Ramsay's suit claims that Lavy and 9226 killed the agreement because they felt he hadn't provided significant promotional assistance or assistance with the restaurant and staff.

However, according to Ramsay, the agreement called only for the use of his name and likeness, and he bore no responsibility for the operation and management of the restaurant. In fact, according to Ramsay, the defendants specifically asserted that it was their right, not his, to manage the restaurant.

Furthermore, according to Ramsay, he participated in a promotional blitz for the restaurant's opening, and that he "provided advice and assistance above and beyond the scope of the agreement." This included, according to Ramsay, arranging for chef Andi van Willigan "to provide on-site assistance at the restaurant in the weeks running up to its opening" at no charge to the defendants.
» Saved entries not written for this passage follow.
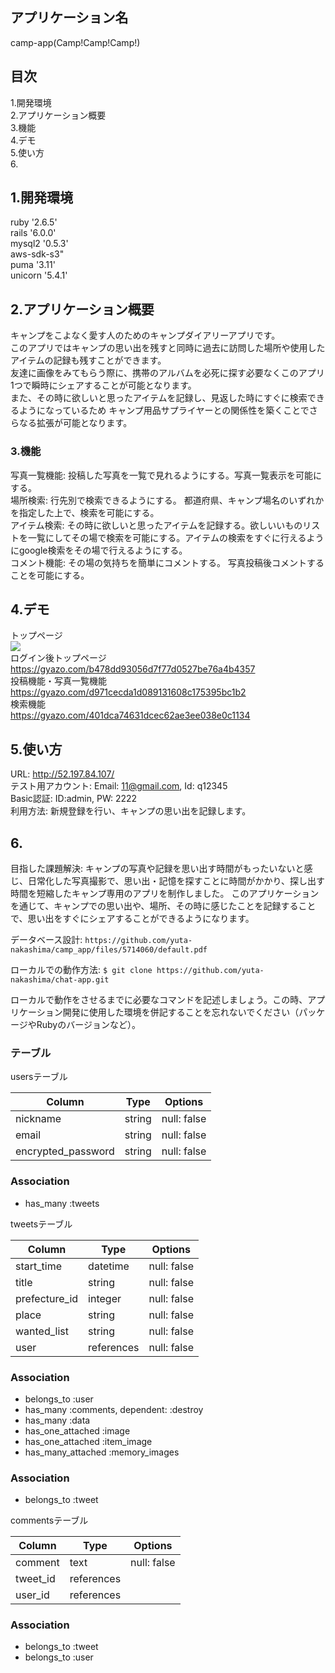 ## アプリケーション名
 camp-app(Camp!Camp!Camp!)

## 目次
1.開発環境<br>
2.アプリケーション概要<br>
3.機能<br>
4.デモ<br>
5.使い方<br>
6.

## 1.開発環境
ruby '2.6.5'<br>
rails '6.0.0'<br>
mysql2 '0.5.3'<br>
aws-sdk-s3"<br>
puma '3.11'<br>
unicorn '5.4.1'<br>

## 2.アプリケーション概要
 キャンプをこよなく愛す人のためのキャンプダイアリーアプリです。<br>
 このアプリではキャンプの思い出を残すと同時に過去に訪問した場所や使用したアイテムの記録も残すことができます。<br>
 友達に画像をみてもらう際に、携帯のアルバムを必死に探す必要なくこのアプリ1つで瞬時にシェアすることが可能となります。<br>
 また、その時に欲しいと思ったアイテムを記録し、見返した時にすぐに検索できるようになっているため
キャンプ用品サプライヤーとの関係性を築くことでさらなる拡張が可能となります。<br>

### 3.機能
写真一覧機能: 投稿した写真を一覧で見れるようにする。写真一覧表示を可能にする。<br>
場所検索: 行先別で検索できるようにする。 都道府県、キャンプ場名のいずれかを指定した上で、検索を可能にする。 <br>
アイテム検索: その時に欲しいと思ったアイテムを記録する。欲しいいものリストを一覧にしてその場で検索を可能にする。アイテムの検索をすぐに行えるようにgoogle検索をその場で行えるようにする。<br>
コメント機能: その場の気持ちを簡単にコメントする。	写真投稿後コメントすることを可能にする。<br>

## 4.デモ
トップページ<br> <img src=(https://gyazo.com/24978dc41850c5657cd7a9764499c9fc)><br>
ログイン後トップページ<br> https://gyazo.com/b478dd93056d7f77d0527be76a4b4357<br>
投稿機能・写真一覧機能<br> https://gyazo.com/d971cecda1d089131608c175395bc1b2<br>
検索機能<br> https://gyazo.com/401dca74631dcec62ae3ee038e0c1134<br>

## 5.使い方
URL:	http://52.197.84.107/<br>
テスト用アカウント:	Email: 11@gmail.com, Id: q12345<br>
Basic認証: ID:admin, PW: 2222<br>
利用方法:	新規登録を行い、キャンプの思い出を記録します。<br>

## 6.
 目指した課題解決: キャンプの写真や記録を思い出す時間がもったいないと感じ、日常化した写真撮影で、思い出・記憶を探すことに時間がかかり、探し出す時間を短縮したキャンプ専用のアプリを制作しました。	このアプリケーションを通じて、キャンプでの思い出や、場所、その時に感じたことを記録することで、思い出をすぐにシェアすることができるようになります。


 データベース設計: `https://github.com/yuta-nakashima/camp_app/files/5714060/default.pdf`

 ローカルでの動作方法: `$ git clone https://github.com/yuta-nakashima/chat-app.git`

ローカルで動作をさせるまでに必要なコマンドを記述しましょう。この時、アプリケーション開発に使用した環境を併記することを忘れないでください（パッケージやRubyのバージョンなど）。


### テーブル
usersテーブル

| Column               |Type     |Options             |
| ---------------------|---------|------------------- |
| nickname             |string   |null: false         |
| email                |string   |null: false         |
| encrypted_password   |string   |null: false         |


### Association
- has_many   :tweets

tweetsテーブル

| Column          |Type               |Options                    |
| ----------------|------------- |------------------------------- |
| start_time      |datetime      |null: false                     |
| title           |string        |null: false                     |
| prefecture_id   |integer       |null: false                     |
| place           |string        |null: false                     |
| wanted_list     |string        |null: false                     |
| user            |references    |null: false                     |

### Association
- belongs_to :user
- has_many :comments, dependent: :destroy
- has_many :data
- has_one_attached :image
- has_one_attached :item_image
- has_many_attached :memory_images

### Association
- belongs_to :tweet

commentsテーブル

| Column          |Type          |Options                         |
| ----------------|--------------|------------------------------- |
| comment         |text          |null: false                     |
| tweet_id        |references    |                                |
| user_id         |references    |                                |

### Association
- belongs_to :tweet
- belongs_to :user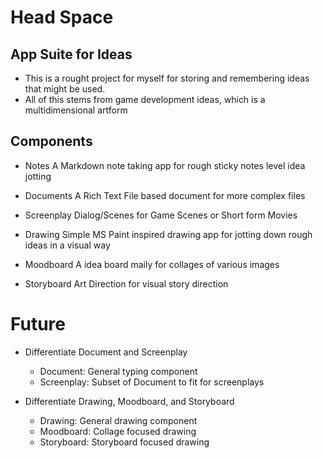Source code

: # Head Space

## App Suite for Ideas

- This is a rought project for myself for storing and remembering ideas that might be used.
- All of this stems from game development ideas, which is a multidimensional artform

## Components
- Notes
A Markdown note taking app for rough sticky notes level idea jotting

- Documents
A Rich Text File based document for more complex files

- Screenplay
Dialog/Scenes for Game Scenes or Short form Movies

- Drawing
Simple MS Paint inspired drawing app for jotting down rough ideas in a visual way

- Moodboard
A idea board maily for collages of various images

- Storyboard
Art Direction for visual story direction

# Future
- Differentiate Document and Screenplay
	- Document: General typing component
	- Screenplay: Subset of Document to fit for screenplays

- Differentiate Drawing, Moodboard, and Storyboard
	- Drawing: General drawing component
	- Moodboard: Collage focused drawing
	- Storyboard: Storyboard focused drawing
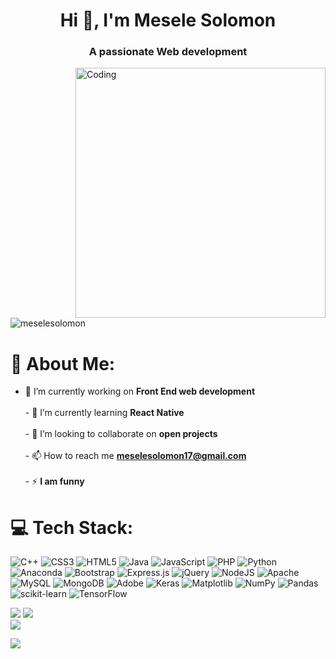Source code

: 
<h1 align="center">Hi 👋, I'm Mesele Solomon</h1>
<h3 align="center">A passionate Web development</h3>
<img align="right" alt="Coding" width="400" src="https://cdn.dribbble.com/users/1162077/screenshots/3848914/programmer.gif"  />


<p align="left"> <img src="https://komarev.com/ghpvc/?username=meselesolomon&label=Profile%20views&color=0e75b6&style=flat" alt="meselesolomon" /> </p>

# 💫 About Me:
- 🔭 I’m currently working on **Front End web development**<br><br>- 🌱 I’m currently learning **React Native**<br><br>- 👯 I’m looking to collaborate on **open projects**<br><br>- 📫 How to reach me **meselesolomon17@gmail.com**<br><br>- ⚡ **I am funny**


# 💻 Tech Stack:
![C++](https://img.shields.io/badge/c++-%2300599C.svg?style=for-the-badge&logo=c%2B%2B&logoColor=white) ![CSS3](https://img.shields.io/badge/css3-%231572B6.svg?style=for-the-badge&logo=css3&logoColor=white) ![HTML5](https://img.shields.io/badge/html5-%23E34F26.svg?style=for-the-badge&logo=html5&logoColor=white) ![Java](https://img.shields.io/badge/java-%23ED8B00.svg?style=for-the-badge&logo=openjdk&logoColor=white) ![JavaScript](https://img.shields.io/badge/javascript-%23323330.svg?style=for-the-badge&logo=javascript&logoColor=%23F7DF1E) ![PHP](https://img.shields.io/badge/php-%23777BB4.svg?style=for-the-badge&logo=php&logoColor=white) ![Python](https://img.shields.io/badge/python-3670A0?style=for-the-badge&logo=python&logoColor=ffdd54) ![Anaconda](https://img.shields.io/badge/Anaconda-%2344A833.svg?style=for-the-badge&logo=anaconda&logoColor=white) ![Bootstrap](https://img.shields.io/badge/bootstrap-%238511FA.svg?style=for-the-badge&logo=bootstrap&logoColor=white) ![Express.js](https://img.shields.io/badge/express.js-%23404d59.svg?style=for-the-badge&logo=express&logoColor=%2361DAFB) ![jQuery](https://img.shields.io/badge/jquery-%230769AD.svg?style=for-the-badge&logo=jquery&logoColor=white) ![NodeJS](https://img.shields.io/badge/node.js-6DA55F?style=for-the-badge&logo=node.js&logoColor=white) ![Apache](https://img.shields.io/badge/apache-%23D42029.svg?style=for-the-badge&logo=apache&logoColor=white) ![MySQL](https://img.shields.io/badge/mysql-4479A1.svg?style=for-the-badge&logo=mysql&logoColor=white) ![MongoDB](https://img.shields.io/badge/MongoDB-%234ea94b.svg?style=for-the-badge&logo=mongodb&logoColor=white) ![Adobe](https://img.shields.io/badge/adobe-%23FF0000.svg?style=for-the-badge&logo=adobe&logoColor=white) ![Keras](https://img.shields.io/badge/Keras-%23D00000.svg?style=for-the-badge&logo=Keras&logoColor=white) ![Matplotlib](https://img.shields.io/badge/Matplotlib-%23ffffff.svg?style=for-the-badge&logo=Matplotlib&logoColor=black) ![NumPy](https://img.shields.io/badge/numpy-%23013243.svg?style=for-the-badge&logo=numpy&logoColor=white) ![Pandas](https://img.shields.io/badge/pandas-%23150458.svg?style=for-the-badge&logo=pandas&logoColor=white) ![scikit-learn](https://img.shields.io/badge/scikit--learn-%23F7931E.svg?style=for-the-badge&logo=scikit-learn&logoColor=white) ![TensorFlow](https://img.shields.io/badge/TensorFlow-%23FF6F00.svg?style=for-the-badge&logo=TensorFlow&logoColor=white)

<!--# 📊 GitHub Stats: -->
![](https://github-readme-stats.vercel.app/api/top-langs/?username=meselesolomon&theme=default&hide_border=true&include_all_commits=true&count_private=true&layout=compact)
![](https://github-readme-stats.vercel.app/api?username=meselesolomon&theme=default&hide_border=false&include_all_commits=false&count_private=false)<br/>
![](https://github-readme-streak-stats.herokuapp.com/?user=meselesolomon&theme=default&hide_border=false)<br/>
<!-- ![](https://github-readme-stats.vercel.app/api/top-langs/?username=meselesolomon&theme=default&hide_border=false&include_all_commits=false&count_private=false&layout=compact) -->

 [![](https://visitcount.itsvg.in/api?id=meselesolomon&icon=0&color=0)](https://visitcount.itsvg.in) 

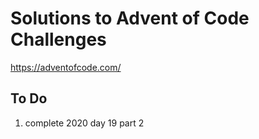 # Solutions to Advent of Code Challenges

https://adventofcode.com/

## To Do
1. complete 2020 day 19 part 2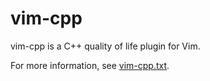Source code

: # vim-cpp

vim-cpp is a C++ quality of life plugin for Vim.

For more information, see [vim-cpp.txt](doc/vim-cpp.txt).
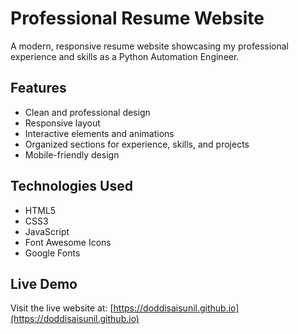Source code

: # Professional Resume Website

A modern, responsive resume website showcasing my professional experience and skills as a Python Automation Engineer.

## Features
- Clean and professional design
- Responsive layout
- Interactive elements and animations
- Organized sections for experience, skills, and projects
- Mobile-friendly design

## Technologies Used
- HTML5
- CSS3
- JavaScript
- Font Awesome Icons
- Google Fonts

## Live Demo
Visit the live website at: [https://doddisaisunil.github.io](https://doddisaisunil.github.io) 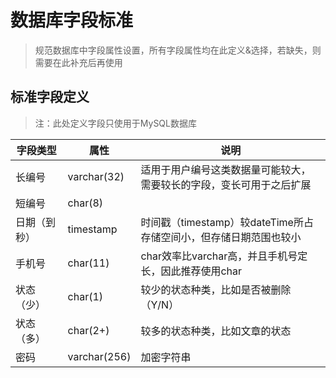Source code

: # 数据库字段标准

> 规范数据库中字段属性设置，所有字段属性均在此定义&选择，若缺失，则需要在此补充后再使用

## 标准字段定义

> 注：此处定义字段只使用于MySQL数据库


| 字段类型   | 属性           | 说明                                       |
| ------ | ------------ | ---------------------------------------- |
| 长编号    | varchar(32)  | 适用于用户编号这类数据量可能较大，需要较长的字段，变长可用于之后扩展       |
| 短编号    | char(8)      |                                          |
| 日期（到秒） | timestamp    | 时间戳（timestamp）较dateTime所占存储空间小，但存储日期范围也较小 |
| 手机号    | char(11)     | char效率比varchar高，并且手机号定长，因此推荐使用char       |
| 状态（少）  | char(1)      | 较少的状态种类，比如是否被删除（Y/N）                     |
| 状态（多）  | char(2+)     | 较多的状态种类，比如文章的状态                          |
| 密码     | varchar(256) | 加密字符串                                    |



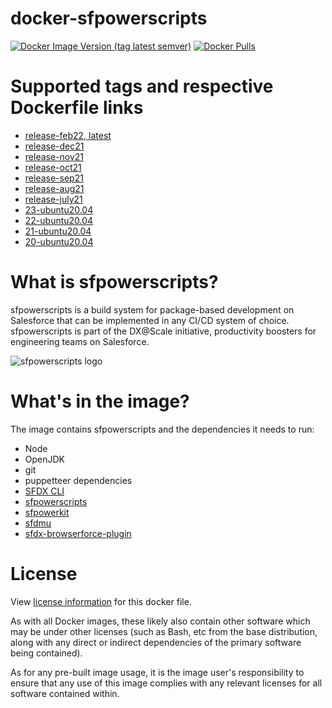 # docker-sfpowerscripts

[![Docker Image Version (tag latest semver)](https://img.shields.io/docker/v/dxatscale/sfpowerscripts/release-feb22)](https://hub.docker.com/r/dxatscale/sfpowerscripts) [![Docker Pulls](https://img.shields.io/docker/pulls/dxatscale/sfpowerscripts)](https://hub.docker.com/r/dxatscale/sfpowerscripts)



# Supported tags and respective Dockerfile links

- [release-feb22, latest](https://github.com/dxatscale/docker-sfpowerscripts/blob/main/Dockerfile)
- [release-dec21](https://github.com/dxatscale/docker-sfpowerscripts/blob/main/Dec21/Dockerfile)
- [release-nov21](https://github.com/dxatscale/docker-sfpowerscripts/blob/main/Nov21/Dockerfile)
- [release-oct21](https://github.com/dxatscale/docker-sfpowerscripts/blob/main/Oct21/Dockerfile)
- [release-sep21](https://github.com/dxatscale/docker-sfpowerscripts/blob/main/Sep21/Dockerfile)
- [release-aug21](https://github.com/dxatscale/docker-sfpowerscripts/blob/main/Aug21/Dockerfile)
- [release-july21](https://github.com/dxatscale/docker-sfpowerscripts/blob/main/July21/Dockerfile)
- [23-ubuntu20.04](https://github.com/dxatscale/docker-sfpowerscripts/blob/main/Release23/Dockerfile)
- [22-ubuntu20.04](https://github.com/dxatscale/docker-sfpowerscripts/blob/main/Release22/Dockerfile)
- [21-ubuntu20.04](https://github.com/dxatscale/docker-sfpowerscripts/blob/main/Release21/Dockerfile)
- [20-ubuntu20.04](https://github.com/dxatscale/docker-sfpowerscripts/blob/main/Release20/Dockerfile)

# What is sfpowerscripts?

sfpowerscripts is a build system for package-based development on Salesforce that can be implemented in any CI/CD system of choice. sfpowerscripts is part of the DX@Scale initiative, productivity boosters for engineering teams on Salesforce.

![sfpowerscripts logo](https://repository-images.githubusercontent.com/248449736/efc1bf15-b87f-4926-a675-7841650c2433 "sfpowerscripts")

# What's in the image?

The image contains sfpowerscripts and the dependencies it needs to run:

- Node
- OpenJDK
- git
- puppetteer dependencies
- [SFDX CLI](https://www.npmjs.com/package/sfdx-cli)
- [sfpowerscripts](https://www.npmjs.com/package/@dxatscale/sfpowerscripts)
- [sfpowerkit](https://www.npmjs.com/package/sfpowerkit)
- [sfdmu](https://www.npmjs.com/package/sfdmu)
- [sfdx-browserforce-plugin](https://www.npmjs.com/package/sfdx-browserforce-plugin)


# License

View [license information](https://github.com/dxatscale/docker-sfpowerscripts/blob/main/LICENSE) for this docker file.

As with all Docker images, these likely also contain other software which may be under other licenses (such as Bash, etc from the base distribution, along with any direct or indirect dependencies of the primary software being contained).

As for any pre-built image usage, it is the image user's responsibility to ensure that any use of this image complies with any relevant licenses for all software contained within.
When they decided to terminate the agreement, Ramsay claims that his former partners trashed him in the media, claiming, among other things, that he "was too busy to come to the restaurant," "didn't understand our vision," "just didn't get it" and, perhaps most injurious, he never came up with a "'wow' dish," just "a few tweaks on what we already had."

Ramsay is seeking numerous damages, including licensing fees both from the period of their agreement and fees that would have been due had the agreement not been terminated, plus moral damages, punitive damages, costs of promoting the restaurant, and legal costs.

Ramsay and Lavy already have bad blood between them; Lavy also owns a company that sells a brand of Ramsay kitchenware, and is suing the chef in the U.S. claiming a breach of their sub-licensing agreement, among other allegations. In the suit, Ramsay suggests that Lavy has used his pull at 9226 to get the company to cancel its own agreement with Ramsay to further "the wider fallout" between Lavy and Ramsay, "rather than because of any genuine belief that is in breach of the agreement."

Ramsay has seen his share of legal action lately; earlier this month, he sued publicist and former News of the World editor Phil Hall, claiming that Hall had sold private information about Ramsay obtained from hacked emails to British newspaper The Daily Mail.